Project Management Office
Texas A&M University


The requirements for project management at Texas A&M are presented in State Law and University Policy:

TAC 216
  • Requires an institution-wide approach to project management 
  • Presents criteria for project management practices
SAP 29.01.03.M1.21
  • Describes the requirements for developing and implementing new application software in the University.
  • Requires the use of a system development life cycle (SDLC). See PMO SDLC Training and Templates)
    SDLC requires creation and execution of a plan for software design, development, and deployment.
  • Defines major application

Major Applications

Major Applications must be reported using one of the following tools

  1. Project Risk Assessment - A tool to identify project risks and risk mitigation tactics. The tool can be used for any project and is required for the development or implementation of major applications.
  2. PowerSteering - Users of this PPM tool may also use PMO provided templates and tag their projects for reporting in lieu of using the PRA.
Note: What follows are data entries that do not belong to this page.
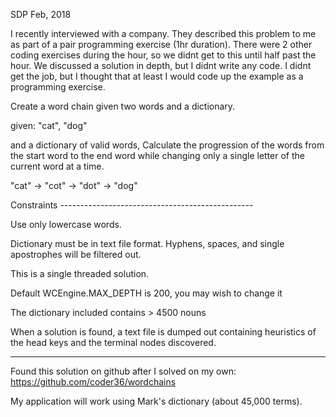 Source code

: SDP Feb, 2018

I recently interviewed with a company. They described this problem to me
as part of a pair programming exercise (1hr duration). There were 2 other coding
exercises during the hour, so we didnt get to this until half past the hour.
We discussed a solution in depth, but I didnt write any code. I didnt get the job,
but I thought that at least I would code up the example as a programming exercise.

Create a word chain given two words and a dictionary.

given: "cat", "dog"

and a dictionary of valid words, Calculate the progression
of the words from the start word to the end word while 
changing only a single letter of the current word at a time.

"cat" -> "cot" -> "dot" -> "dog"

Constraints ------------------------------------------------

Use only lowercase words.

Dictionary must be in text file format. Hyphens, spaces, and
single apostrophes will be filtered out.

This is a single threaded solution.

Default WCEngine.MAX_DEPTH is 200, you may wish to change it

The dictionary included contains > 4500 nouns

When a solution is found, a text file is dumped out containing heuristics
of the head keys and the terminal nodes discovered.

------------------------
Found this solution on github after I solved on my own: https://github.com/coder36/wordchains

My application will work using Mark's dictionary (about 45,000 terms).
Texas A&M University Project Management Framework

The Texas A&M Univesrity Project Management Framework defines the requirements for an effective Project Management Methodology. The PMO has established lean and traditional methodologies that units can adopt or modify for use. Also, the IT Advisory Committee's Project Management Essential Elements is an excellent resource for creating a methodology. The application of the methodology should be appropriate to the size and complexity of each project. The following items should be addressed in any project management methodology


Unit Head

  • Establishes the unit's project management methodology and continuous improvement process.
  • Establishes guidelines defining what constitutes a project for the unit.
  • Ensures a project sponsor is assigned to every project.
  • Identifies project stakeholders.
  • Terminates projects that are no longer in the business interest of the unit.
  • Reassigns sponsor responsibilities if the project sponsor is unwilling or unable to complete the project.

Project Sponsor

  • Ensures a project manager is assigned to the project.
  • Defines a high-level vision for the project.
  • Approves the project's scope and objectives.
  • Identifies the project constraints and risk tolerance.

Project Manager

  • Identifies the resources available to the project, including personnel, funding and technology.
  • Outlines a project schedule that includes deliverables.
  • Identifies assumptions, limitations and risks.
  • Communicates progress regularly to stakeholders.
  • Secures agreement from the project sponsor that the project is done upon completion of deliverables.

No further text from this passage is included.